**Exercise description**
For each line below with the word "SearchBox", write out a copy.

**Exercise material**
Segment Open
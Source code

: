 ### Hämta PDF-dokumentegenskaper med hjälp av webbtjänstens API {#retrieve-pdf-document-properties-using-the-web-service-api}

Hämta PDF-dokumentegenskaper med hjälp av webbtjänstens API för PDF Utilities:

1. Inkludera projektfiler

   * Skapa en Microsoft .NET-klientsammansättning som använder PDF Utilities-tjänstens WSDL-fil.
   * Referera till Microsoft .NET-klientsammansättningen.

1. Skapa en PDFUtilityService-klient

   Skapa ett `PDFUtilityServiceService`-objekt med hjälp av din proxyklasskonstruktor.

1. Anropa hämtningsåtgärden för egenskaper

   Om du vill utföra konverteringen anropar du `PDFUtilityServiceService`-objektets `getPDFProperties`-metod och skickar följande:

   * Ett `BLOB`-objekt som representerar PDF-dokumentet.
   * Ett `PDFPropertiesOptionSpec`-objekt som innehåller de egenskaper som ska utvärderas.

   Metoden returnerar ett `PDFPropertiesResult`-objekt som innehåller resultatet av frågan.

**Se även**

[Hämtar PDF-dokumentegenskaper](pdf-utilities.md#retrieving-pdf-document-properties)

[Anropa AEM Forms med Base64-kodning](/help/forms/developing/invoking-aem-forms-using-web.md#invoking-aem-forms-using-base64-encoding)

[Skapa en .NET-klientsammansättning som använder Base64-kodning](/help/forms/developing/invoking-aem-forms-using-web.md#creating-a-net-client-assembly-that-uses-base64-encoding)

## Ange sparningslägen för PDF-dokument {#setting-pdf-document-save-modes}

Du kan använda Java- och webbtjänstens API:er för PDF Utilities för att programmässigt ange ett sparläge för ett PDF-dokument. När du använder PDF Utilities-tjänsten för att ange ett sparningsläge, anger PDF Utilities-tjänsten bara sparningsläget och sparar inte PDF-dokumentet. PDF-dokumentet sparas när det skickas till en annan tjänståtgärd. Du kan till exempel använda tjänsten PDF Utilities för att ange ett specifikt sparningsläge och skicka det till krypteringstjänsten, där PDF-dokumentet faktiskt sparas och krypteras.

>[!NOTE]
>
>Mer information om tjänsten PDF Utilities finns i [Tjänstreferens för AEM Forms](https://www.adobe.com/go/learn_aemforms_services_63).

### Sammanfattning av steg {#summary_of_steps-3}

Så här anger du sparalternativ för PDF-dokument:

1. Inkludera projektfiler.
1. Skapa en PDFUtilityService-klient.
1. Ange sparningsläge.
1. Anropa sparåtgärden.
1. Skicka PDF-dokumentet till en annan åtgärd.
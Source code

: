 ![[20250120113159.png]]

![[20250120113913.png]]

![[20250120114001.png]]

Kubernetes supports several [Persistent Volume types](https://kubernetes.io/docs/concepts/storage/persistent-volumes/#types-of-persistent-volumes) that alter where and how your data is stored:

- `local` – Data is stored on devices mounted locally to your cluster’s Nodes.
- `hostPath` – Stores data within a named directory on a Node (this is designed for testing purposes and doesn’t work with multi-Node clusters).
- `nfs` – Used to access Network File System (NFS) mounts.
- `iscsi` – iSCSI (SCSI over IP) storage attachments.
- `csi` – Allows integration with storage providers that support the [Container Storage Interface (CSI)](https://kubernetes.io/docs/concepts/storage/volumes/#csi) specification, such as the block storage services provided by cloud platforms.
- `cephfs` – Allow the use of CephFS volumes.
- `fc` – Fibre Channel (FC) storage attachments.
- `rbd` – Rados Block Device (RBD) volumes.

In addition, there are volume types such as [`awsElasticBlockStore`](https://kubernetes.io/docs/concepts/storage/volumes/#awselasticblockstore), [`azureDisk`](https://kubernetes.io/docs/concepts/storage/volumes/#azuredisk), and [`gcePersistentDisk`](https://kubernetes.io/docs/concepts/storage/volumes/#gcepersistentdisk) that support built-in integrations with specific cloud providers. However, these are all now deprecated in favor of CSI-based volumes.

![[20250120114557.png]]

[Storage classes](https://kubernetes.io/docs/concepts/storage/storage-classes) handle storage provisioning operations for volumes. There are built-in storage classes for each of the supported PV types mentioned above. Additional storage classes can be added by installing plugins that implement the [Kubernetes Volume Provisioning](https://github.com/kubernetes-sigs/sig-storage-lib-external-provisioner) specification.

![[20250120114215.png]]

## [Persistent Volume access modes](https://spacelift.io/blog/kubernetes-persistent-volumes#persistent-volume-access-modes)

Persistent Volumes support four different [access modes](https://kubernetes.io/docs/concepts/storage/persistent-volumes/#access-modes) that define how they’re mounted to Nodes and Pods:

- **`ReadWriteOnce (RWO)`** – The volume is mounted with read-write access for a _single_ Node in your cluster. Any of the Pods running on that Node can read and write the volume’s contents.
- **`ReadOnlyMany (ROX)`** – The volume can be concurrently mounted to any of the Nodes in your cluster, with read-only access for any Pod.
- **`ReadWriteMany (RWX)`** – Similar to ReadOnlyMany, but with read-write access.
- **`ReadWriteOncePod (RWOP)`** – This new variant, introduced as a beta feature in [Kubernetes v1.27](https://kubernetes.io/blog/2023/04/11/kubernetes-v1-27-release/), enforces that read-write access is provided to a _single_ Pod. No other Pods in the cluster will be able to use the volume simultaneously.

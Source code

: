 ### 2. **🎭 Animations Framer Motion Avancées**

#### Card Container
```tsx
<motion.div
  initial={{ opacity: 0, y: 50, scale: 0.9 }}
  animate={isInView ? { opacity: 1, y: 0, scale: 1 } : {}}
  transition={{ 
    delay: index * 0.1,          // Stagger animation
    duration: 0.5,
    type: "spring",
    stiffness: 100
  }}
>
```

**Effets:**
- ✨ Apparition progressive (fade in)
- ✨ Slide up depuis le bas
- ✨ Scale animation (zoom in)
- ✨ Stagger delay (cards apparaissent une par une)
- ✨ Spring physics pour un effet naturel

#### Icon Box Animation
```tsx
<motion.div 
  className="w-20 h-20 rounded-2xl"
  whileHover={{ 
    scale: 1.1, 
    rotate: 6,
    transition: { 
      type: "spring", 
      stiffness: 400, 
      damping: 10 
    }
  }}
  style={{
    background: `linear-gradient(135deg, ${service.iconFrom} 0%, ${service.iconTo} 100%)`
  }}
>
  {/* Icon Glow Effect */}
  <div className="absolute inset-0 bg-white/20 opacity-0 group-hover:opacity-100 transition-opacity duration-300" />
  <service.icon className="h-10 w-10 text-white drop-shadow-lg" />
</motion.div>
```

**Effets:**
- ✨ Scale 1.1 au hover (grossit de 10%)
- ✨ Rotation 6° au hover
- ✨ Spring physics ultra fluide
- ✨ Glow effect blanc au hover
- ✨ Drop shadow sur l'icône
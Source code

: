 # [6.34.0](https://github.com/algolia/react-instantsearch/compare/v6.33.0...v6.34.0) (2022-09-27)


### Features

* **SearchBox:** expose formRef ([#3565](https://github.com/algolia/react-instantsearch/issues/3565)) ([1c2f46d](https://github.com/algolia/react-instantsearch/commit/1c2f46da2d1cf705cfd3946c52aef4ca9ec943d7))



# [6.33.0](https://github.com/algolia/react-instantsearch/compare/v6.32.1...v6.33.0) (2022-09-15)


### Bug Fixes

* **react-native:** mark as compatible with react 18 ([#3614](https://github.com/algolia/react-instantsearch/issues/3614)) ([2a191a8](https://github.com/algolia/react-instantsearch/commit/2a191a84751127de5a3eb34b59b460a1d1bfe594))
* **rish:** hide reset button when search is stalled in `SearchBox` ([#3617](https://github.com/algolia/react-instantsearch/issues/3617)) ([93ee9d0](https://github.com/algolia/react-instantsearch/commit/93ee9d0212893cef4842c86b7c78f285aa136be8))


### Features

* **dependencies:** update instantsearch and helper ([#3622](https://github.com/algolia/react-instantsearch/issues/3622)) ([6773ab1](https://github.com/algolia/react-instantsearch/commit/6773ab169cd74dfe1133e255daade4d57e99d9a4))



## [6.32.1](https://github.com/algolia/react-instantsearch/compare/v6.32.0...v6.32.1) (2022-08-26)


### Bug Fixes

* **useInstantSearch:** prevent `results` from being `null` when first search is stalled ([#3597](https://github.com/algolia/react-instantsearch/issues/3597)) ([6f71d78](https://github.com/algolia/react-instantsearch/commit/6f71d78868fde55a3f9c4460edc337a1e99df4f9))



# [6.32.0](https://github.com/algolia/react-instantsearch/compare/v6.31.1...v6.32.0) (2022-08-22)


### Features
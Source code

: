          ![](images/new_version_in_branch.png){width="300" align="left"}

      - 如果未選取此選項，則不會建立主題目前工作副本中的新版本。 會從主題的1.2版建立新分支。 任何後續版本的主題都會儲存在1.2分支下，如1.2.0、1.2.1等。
Segment Closed
**Solution to the problem**
* **SearchBox:** expose formRef ([#3565](https://github.com/algolia/react-instantsearch/issues/3565)) ([1c2f46d](https://github.com/algolia/react-instantsearch/commit/1c2f46da2d1cf705cfd3946c52aef4ca9ec943d7))
* **rish:** hide reset button when search is stalled in `SearchBox` ([#3617](https://github.com/algolia/react-instantsearch/issues/3617)) ([93ee9d0](https://github.com/algolia/react-instantsearch/commit/93ee9d0212893cef4842c86b7c78f285aa136be8))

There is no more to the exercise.